Pijar mentari dihari itu. Kini telah usang berserta waktu. Entah senja atau apa, yang jelas, kabut kerinduan itu menutup cerahnya yang gemilang cahaya dihari itu. Hari-hari yang begitu kita buat begitu gaduh,kini telah remsi menjadi sebuah kenangan. Aku dan kamu yang menari didalam gerimis senja itu, kini menjadi senyuman yang rasa-rasanya ingin ku ulang kembali. Padahal, kamu ingat kawan, setelah itu kita harus so kuat menahan pahit obat dan sakitnya jarum suntik dokter. Biarlah, pegangan tanganku tak akan kulepaskan dari telapak tanganmu,walau kulakukan semua lewat angan. Kamu tetaplah sahabatku.

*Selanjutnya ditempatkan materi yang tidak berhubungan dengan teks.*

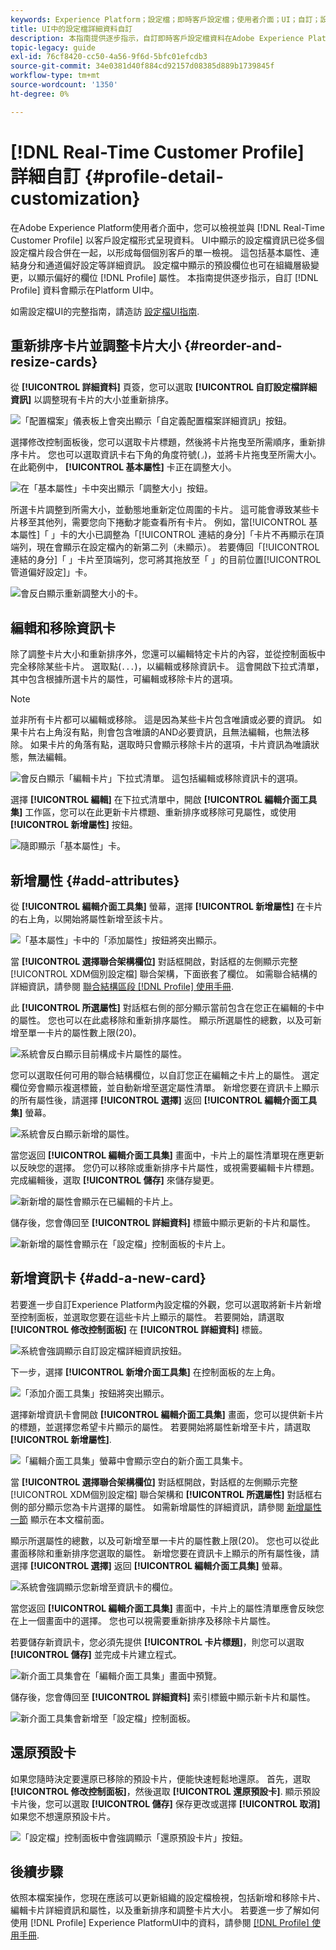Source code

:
 ```yaml
---
keywords: Experience Platform；設定檔；即時客戶設定檔；使用者介面；UI；自訂；設定檔詳細資訊；詳細資訊
title: UI中的設定檔詳細資料自訂
description: 本指南提供逐步指示，自訂即時客戶設定檔資料在Adobe Experience Platform UI中的顯示方式。
topic-legacy: guide
exl-id: 76cf8420-cc50-4a56-9f6d-5bfc01efcdb3
source-git-commit: 34e0381d40f884cd92157d08385d889b1739845f
workflow-type: tm+mt
source-wordcount: '1350'
ht-degree: 0%

---
```


# [!DNL Real-Time Customer Profile] 詳細自訂 {#profile-detail-customization}

在Adobe Experience Platform使用者介面中，您可以檢視並與 [!DNL Real-Time Customer Profile] 以客戶設定檔形式呈現資料。 UI中顯示的設定檔資訊已從多個設定檔片段合併在一起，以形成每個個別客戶的單一檢視。 這包括基本屬性、連結身分和通道偏好設定等詳細資訊。 設定檔中顯示的預設欄位也可在組織層級變更，以顯示偏好的欄位 [!DNL Profile] 屬性。 本指南提供逐步指示，自訂 [!DNL Profile] 資料會顯示在Platform UI中。

如需設定檔UI的完整指南，請造訪 [設定檔UI指南](user-guide.md).

## 重新排序卡片並調整卡片大小 {#reorder-and-resize-cards}

從 **[!UICONTROL 詳細資料]** 頁簽，您可以選取 **[!UICONTROL 自訂設定檔詳細資訊]** 以調整現有卡片的大小並重新排序。

![「配置檔案」儀表板上會突出顯示「自定義配置檔案詳細資訊」按鈕。](../images/profile-customization/customize-profile-details.png)

選擇修改控制面板後，您可以選取卡片標題，然後將卡片拖曳至所需順序，重新排序卡片。 您也可以選取資訊卡右下角的角度符號(`⌟`)，並將卡片拖曳至所需大小。 在此範例中， **[!UICONTROL 基本屬性]** 卡正在調整大小。

![在「基本屬性」卡中突出顯示「調整大小」按鈕。](../images/profile-customization/resize.png)

所選卡片調整到所需大小，並動態地重新定位周圍的卡片。 這可能會導致某些卡片移至其他列，需要您向下捲動才能查看所有卡片。 例如，當[!UICONTROL 基本屬性]「 」卡的大小已調整為「[!UICONTROL 連結的身分]「卡片不再顯示在頂端列，現在會顯示在設定檔內的新第二列（未顯示）。 若要傳回「[!UICONTROL 連結的身分]「 」卡片至頂端列，您可將其拖放至「 」的目前位置[!UICONTROL 管道偏好設定]」卡。

![會反白顯示重新調整大小的卡。](../images/profile-customization/resized.png)

## 編輯和移除資訊卡

除了調整卡片大小和重新排序外，您還可以編輯特定卡片的內容，並從控制面板中完全移除某些卡片。 選取點(`...`)，以編輯或移除資訊卡。 這會開啟下拉式清單，其中包含根據所選卡片的屬性，可編輯或移除卡片的選項。

>[!NOTE]
>
>並非所有卡片都可以編輯或移除。 這是因為某些卡片包含唯讀或必要的資訊。 如果卡片右上角沒有點，則會包含唯讀的AND必要資訊，且無法編輯，也無法移除。 如果卡片的角落有點，選取時只會顯示移除卡片的選項，卡片資訊為唯讀狀態，無法編輯。

![會反白顯示「編輯卡片」下拉式清單。 這包括編輯或移除資訊卡的選項。](../images/profile-customization/edit-card.png)

選擇 **[!UICONTROL 編輯]** 在下拉式清單中，開啟 **[!UICONTROL 編輯介面工具集]** 工作區，您可以在此更新卡片標題、重新排序或移除可見屬性，或使用 **[!UICONTROL 新增屬性]** 按鈕。

![隨即顯示「基本屬性」卡。](../images/profile-customization/basic-attributes.png)

## 新增屬性 {#add-attributes}

從 **[!UICONTROL 編輯介面工具集]** 螢幕，選擇 **[!UICONTROL 新增屬性]** 在卡片的右上角，以開始將屬性新增至該卡片。

![「基本屬性」卡中的「添加屬性」按鈕將突出顯示。](../images/profile-customization/add-attributes.png)

當 **[!UICONTROL 選擇聯合架構欄位]** 對話框開啟，對話框的左側顯示完整 [!UICONTROL XDM個別設定檔] 聯合架構，下面嵌套了欄位。 如需聯合結構的詳細資訊，請參閱 [聯合結構區段 [!DNL Profile] 使用手冊](user-guide.md#union-schema).

此 **[!UICONTROL 所選屬性]** 對話框右側的部分顯示當前包含在您正在編輯的卡中的屬性。 您也可以在此處移除和重新排序屬性。 顯示所選屬性的總數，以及可新增至單一卡片的屬性數上限(20)。

![系統會反白顯示目前構成卡片屬性的屬性。](../images/profile-customization/select-before.png)

您可以選取任何可用的聯合結構欄位，以自訂您正在編輯之卡片上的屬性。 選定欄位旁會顯示複選標籤，並自動新增至選定屬性清單。 新增您要在資訊卡上顯示的所有屬性後，請選擇 **[!UICONTROL 選擇]** 返回 **[!UICONTROL 編輯介面工具集]** 螢幕。

![系統會反白顯示新增的屬性。](../images/profile-customization/select-after.png)

當您返回 **[!UICONTROL 編輯介面工具集]** 畫面中，卡片上的屬性清單現在應更新以反映您的選擇。 您仍可以移除或重新排序卡片屬性，或視需要編輯卡片標題。 完成編輯後，選取 **[!UICONTROL 儲存]** 來儲存變更。

![新新增的屬性會顯示在已編輯的卡片上。](../images/profile-customization/new-attributes.png)

儲存後，您會傳回至 **[!UICONTROL 詳細資料]** 標籤中顯示更新的卡片和屬性。

![新新增的屬性會顯示在「設定檔」控制面板的卡片上。](../images/profile-customization/added-attributes.png)

## 新增資訊卡 {#add-a-new-card}

若要進一步自訂Experience Platform內設定檔的外觀，您可以選取將新卡片新增至控制面板，並選取您要在這些卡片上顯示的屬性。 若要開始，請選取 **[!UICONTROL 修改控制面板]** 在 **[!UICONTROL 詳細資料]** 標籤。

![系統會強調顯示自訂設定檔詳細資訊按鈕。](../images/profile-customization/customize-profile-details.png)

下一步，選擇 **[!UICONTROL 新增介面工具集]** 在控制面板的左上角。

![「添加介面工具集」按鈕將突出顯示。](../images/profile-customization/add-widget.png)

選擇新增資訊卡會開啟 **[!UICONTROL 編輯介面工具集]** 畫面，您可以提供新卡片的標題，並選擇您希望卡片顯示的屬性。 若要開始將屬性新增至卡片，請選取 **[!UICONTROL 新增屬性]**.

![「編輯介面工具集」螢幕中會顯示空白的新介面工具集卡。](../images/profile-customization/edit-widget.png)

當 **[!UICONTROL 選擇聯合架構欄位]** 對話框開啟，對話框的左側顯示完整 [!UICONTROL XDM個別設定檔] 聯合架構和 **[!UICONTROL 所選屬性]** 對話框右側的部分顯示您為卡片選擇的屬性。 如需新增屬性的詳細資訊，請參閱 [新增屬性一節](#add-attributes) 顯示在本文檔前面。

顯示所選屬性的總數，以及可新增至單一卡片的屬性數上限(20)。 您也可以從此畫面移除和重新排序您選取的屬性。 新增您要在資訊卡上顯示的所有屬性後，請選擇 **[!UICONTROL 選擇]** 返回 **[!UICONTROL 編輯介面工具集]** 螢幕。

![系統會強調顯示您新增至資訊卡的欄位。](../images/profile-customization/add-widget-attributes.png)

當您返回 **[!UICONTROL 編輯介面工具集]** 畫面中，卡片上的屬性清單應會反映您在上一個畫面中的選擇。 您也可以視需要重新排序及移除卡片屬性。

若要儲存新資訊卡，您必須先提供 **[!UICONTROL 卡片標題]**，則您可以選取 **[!UICONTROL 儲存]** 並完成卡片建立程式。

![新介面工具集會在「編輯介面工具集」畫面中預覽。](../images/profile-customization/new-widget.png)

儲存後，您會傳回至 **[!UICONTROL 詳細資料]** 索引標籤中顯示新卡片和屬性。

![新介面工具集會新增至「設定檔」控制面板。](../images/profile-customization/added-widget.png)

## 還原預設卡

如果您隨時決定要還原已移除的預設卡片，便能快速輕鬆地還原。 首先，選取 **[!UICONTROL 修改控制面板]**，然後選取 **[!UICONTROL 還原預設卡]**. 顯示預設卡片後，您可以選取 **[!UICONTROL 儲存]** 保存更改或選擇 **[!UICONTROL 取消]** 如果您不想還原預設卡片。

![「設定檔」控制面板中會強調顯示「還原預設卡片」按鈕。](../images/profile-customization/restore-default.png)

## 後續步驟

依照本檔案操作，您現在應該可以更新組織的設定檔檢視，包括新增和移除卡片、編輯卡片詳細資訊和屬性，以及重新排序和調整卡片大小。 若要進一步了解如何使用 [!DNL Profile] Experience PlatformUI中的資料，請參閱 [[!DNL Profile] 使用手冊](user-guide.md).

            Lagu cinta inipun masih untukmu teman. Paying teduh masalalu menguatkan langkahku dalam hujan cobaan. Aku akan tetap melaju. Bukan sebagai seorang pelawan takdir, bukan pula sebagai seorang penantang hidup, apalagi untuk mepredikatkan diri sebagai seorang juara. Bukan untuk itu semua. Karena kamu pun tahu, aku dan kamu tak butuh itu semua. Sebuah cerita sederhana saja yang ingin ku buat. Tentang seorang sahabat, yang berjuang menjaga kisah persahabatannya. Mengajarkan nilai persahabatan pada generasi. Atau setidaknya generasi –generasi itu dapat tertawa mendengar cerita kita. Itu saja. Karena, jika aku menyerah hari ini, kamu tahukan, kisah kitapun akan berakhir hari ini juga. Dan kisah-kisah kita hanya bisa dinikmati aku dan kamu saja.
            O,ya. Hari ini sudah berada ditengah penghujan. Aku rindu menjadi bocah nakal bersamamu seperti waktu itu. Dikejar paman-paman petani. Lalu diam-diam penuh lebel-lebel nakal pada kita. Heh, sekarang aku tahu, kenapa seseorang bisa marah hanya karena beberapa buah jagung saja. Satu hal yang tak mengerti waktu itu. Tapi, apa mereka juga tak pernah berada pada masa-masa kita waktu itu. Kenapa tak memaklumi layaknya kita yang kini dewasa dan mengerti alasan mereka marah waktu itu?, entahlah…
            Disini, kerinduan itu terjaga untukmu. Tapi, aku ingin bercerita padamu. Disini ada orang-orang sepertimu danteman-teman yang lain. Dengan wajah yang berbeda, kalian merasuk dalam jiwa mereka. Tempat inipun menjadi indah. Menjadi latar cerita yang menulis kisa-kisah baru. Mungkin akupun akan merindukan tempat dan orang-orang sini kelak. Walau tak kupungkiri, aku ingin pulang bersama setiap detik yang berdetak. Tik.. tokk… tikk.. tok.. aku rindu kalian semua.
            Mungkin beginilah scenario hidup. Kita tak akan pernah asing. Kita hanya saling merindukan. Disetiap tempat selalu ada saja orang-orang lucu sepertimu. Ada juga yang pemarah, penghasut, orang over idealis, ramah, pendiam, naïf, pokoknya lengkap. Dan bersama keragaman karakter itulah sebuah kisah ditulis dan dikenangkan lalu dirindukan. Kawan, aku masih bisa hidup tanpamu, tapi jujur ku akui, ada kegelisahan saat kita jauh. Aku ingin pulang. Aku ingin mewujudkan cita-cita kita yang mungkin naïf.
            Untuk sementara, biarlah begini. Biar kita saling berusaha saling menjadikan kebanggaan satu sama lain. Karena dunia pertemanan itu bukan sekedar menghabiskan waktu bersama. Melainkan, saling menjaga kisah, kerinduan dan berusaha saling membanggakan.